This project focuses on retail sales forecasting using the Walmart dataset sourced from Kaggle. The goal is to leverage machine learning models to predict future sales, aiding in inventory management and business planning.
Dataset : Kaggle
- Time series forecasting
- Machine learning models
- Data preprocessing and feature engineering
Make sure you have the following dependencies installed:
- Python 3.x
- Jupyter Notebook (for running the notebooks) or use google colab
- Random Forest is an ensemble learning method that operates by constructing a multitude of decision trees during training and outputs the mean prediction of the individual trees for regression tasks. It is known for its high accuracy, robustness, and resistance to overfitting.
- XGBoost, short for eXtreme Gradient Boosting, is an efficient and scalable implementation of gradient boosting. It is designed for speed and performance and is often used in various machine learning competitions. XGBoost can handle missing data, regularization, and parallel computation, making it a powerful tool for predictive modeling.
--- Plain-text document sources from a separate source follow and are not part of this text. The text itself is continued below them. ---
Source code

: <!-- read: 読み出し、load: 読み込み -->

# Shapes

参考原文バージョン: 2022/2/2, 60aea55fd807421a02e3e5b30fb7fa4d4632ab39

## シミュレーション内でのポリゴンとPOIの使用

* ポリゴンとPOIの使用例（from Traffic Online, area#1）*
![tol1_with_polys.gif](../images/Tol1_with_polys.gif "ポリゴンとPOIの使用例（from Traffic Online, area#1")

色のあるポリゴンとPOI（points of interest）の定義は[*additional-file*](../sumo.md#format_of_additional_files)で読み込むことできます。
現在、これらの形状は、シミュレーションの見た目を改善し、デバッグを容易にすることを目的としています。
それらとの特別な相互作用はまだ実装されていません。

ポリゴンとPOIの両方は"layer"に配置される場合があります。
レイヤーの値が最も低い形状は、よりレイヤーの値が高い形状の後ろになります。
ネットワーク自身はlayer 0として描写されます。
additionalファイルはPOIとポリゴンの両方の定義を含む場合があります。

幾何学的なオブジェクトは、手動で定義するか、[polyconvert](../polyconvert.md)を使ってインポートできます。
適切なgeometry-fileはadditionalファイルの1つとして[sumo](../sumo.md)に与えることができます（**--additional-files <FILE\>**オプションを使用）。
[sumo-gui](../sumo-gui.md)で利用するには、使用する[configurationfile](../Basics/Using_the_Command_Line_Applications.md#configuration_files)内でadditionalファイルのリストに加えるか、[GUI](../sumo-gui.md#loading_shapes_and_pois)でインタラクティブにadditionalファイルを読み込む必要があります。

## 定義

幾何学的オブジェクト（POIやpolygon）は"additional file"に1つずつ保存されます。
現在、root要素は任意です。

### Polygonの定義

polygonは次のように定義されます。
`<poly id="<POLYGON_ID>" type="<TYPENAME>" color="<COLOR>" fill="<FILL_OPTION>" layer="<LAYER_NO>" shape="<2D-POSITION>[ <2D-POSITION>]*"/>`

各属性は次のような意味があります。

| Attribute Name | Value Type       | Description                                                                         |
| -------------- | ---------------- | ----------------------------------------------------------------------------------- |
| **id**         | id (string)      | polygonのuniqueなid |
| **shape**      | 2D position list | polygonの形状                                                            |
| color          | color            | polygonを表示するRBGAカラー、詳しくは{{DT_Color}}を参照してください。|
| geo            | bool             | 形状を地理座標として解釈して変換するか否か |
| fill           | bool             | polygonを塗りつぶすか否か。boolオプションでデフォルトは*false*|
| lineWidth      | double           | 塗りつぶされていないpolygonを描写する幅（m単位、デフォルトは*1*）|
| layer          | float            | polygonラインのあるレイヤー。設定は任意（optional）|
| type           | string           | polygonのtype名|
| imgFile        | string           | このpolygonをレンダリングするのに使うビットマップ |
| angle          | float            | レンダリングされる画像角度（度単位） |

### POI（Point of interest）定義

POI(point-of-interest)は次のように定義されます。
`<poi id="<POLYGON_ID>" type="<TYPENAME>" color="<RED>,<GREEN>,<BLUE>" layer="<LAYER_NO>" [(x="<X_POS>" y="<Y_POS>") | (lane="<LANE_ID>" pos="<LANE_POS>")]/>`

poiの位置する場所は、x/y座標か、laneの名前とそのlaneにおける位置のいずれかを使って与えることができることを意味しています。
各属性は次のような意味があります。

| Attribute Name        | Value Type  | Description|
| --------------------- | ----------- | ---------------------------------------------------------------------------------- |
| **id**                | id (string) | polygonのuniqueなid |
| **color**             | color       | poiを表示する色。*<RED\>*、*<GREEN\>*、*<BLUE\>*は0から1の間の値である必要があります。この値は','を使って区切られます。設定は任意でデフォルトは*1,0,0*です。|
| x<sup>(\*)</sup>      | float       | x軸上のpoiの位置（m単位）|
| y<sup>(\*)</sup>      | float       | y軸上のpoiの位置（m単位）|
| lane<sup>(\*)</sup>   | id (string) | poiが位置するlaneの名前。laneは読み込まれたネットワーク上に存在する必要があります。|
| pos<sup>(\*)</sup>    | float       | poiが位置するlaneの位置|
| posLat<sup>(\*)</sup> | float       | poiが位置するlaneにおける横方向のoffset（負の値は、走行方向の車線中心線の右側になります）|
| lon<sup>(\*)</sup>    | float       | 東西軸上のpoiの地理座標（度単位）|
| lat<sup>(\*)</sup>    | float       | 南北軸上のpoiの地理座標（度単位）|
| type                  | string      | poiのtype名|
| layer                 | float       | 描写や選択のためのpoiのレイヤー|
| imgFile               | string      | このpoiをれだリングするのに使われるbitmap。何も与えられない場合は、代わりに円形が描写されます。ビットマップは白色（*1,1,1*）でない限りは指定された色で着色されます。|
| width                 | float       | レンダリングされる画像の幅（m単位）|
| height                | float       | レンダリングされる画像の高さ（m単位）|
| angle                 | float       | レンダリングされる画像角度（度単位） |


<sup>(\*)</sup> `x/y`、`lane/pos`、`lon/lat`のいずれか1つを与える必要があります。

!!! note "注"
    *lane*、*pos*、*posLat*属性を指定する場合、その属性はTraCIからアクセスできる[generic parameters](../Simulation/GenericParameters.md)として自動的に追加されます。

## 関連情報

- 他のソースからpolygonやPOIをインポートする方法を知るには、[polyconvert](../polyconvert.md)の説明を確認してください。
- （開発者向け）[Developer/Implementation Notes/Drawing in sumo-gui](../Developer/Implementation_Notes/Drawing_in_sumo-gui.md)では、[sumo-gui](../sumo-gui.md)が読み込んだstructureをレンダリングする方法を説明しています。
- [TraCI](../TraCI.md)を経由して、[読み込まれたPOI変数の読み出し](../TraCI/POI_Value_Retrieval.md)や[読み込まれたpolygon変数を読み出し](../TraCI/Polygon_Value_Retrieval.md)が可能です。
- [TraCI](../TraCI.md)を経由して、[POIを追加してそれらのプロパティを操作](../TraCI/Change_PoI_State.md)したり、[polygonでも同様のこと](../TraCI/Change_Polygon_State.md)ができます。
The XGBoost model demonstrated outstanding performance in retail sales forecasting:
-
R2 Score: 0.9393 The R2 score, also known as the coefficient of determination, measures the proportion of the response variable's variance captured by the model. A score close to 1 indicates a good fit. Mean Squared Error (MSE): 31023846.63
-
MSE measures the average squared difference between the predicted values and the actual values. A lower MSE indicates better model performance.
-
Root Mean Squared Error (RMSE): 5569.91 RMSE is the square root of the MSE and represents the average magnitude of the prediction errors. Lower RMSE values indicate better predictive accuracy.
These results suggest that the XGBoost model is highly accurate in forecasting retail sales, capturing approximately 93.93% of the variance in the dataset. The low MSE and RMSE values further emphasize the model's precision in predicting sales values.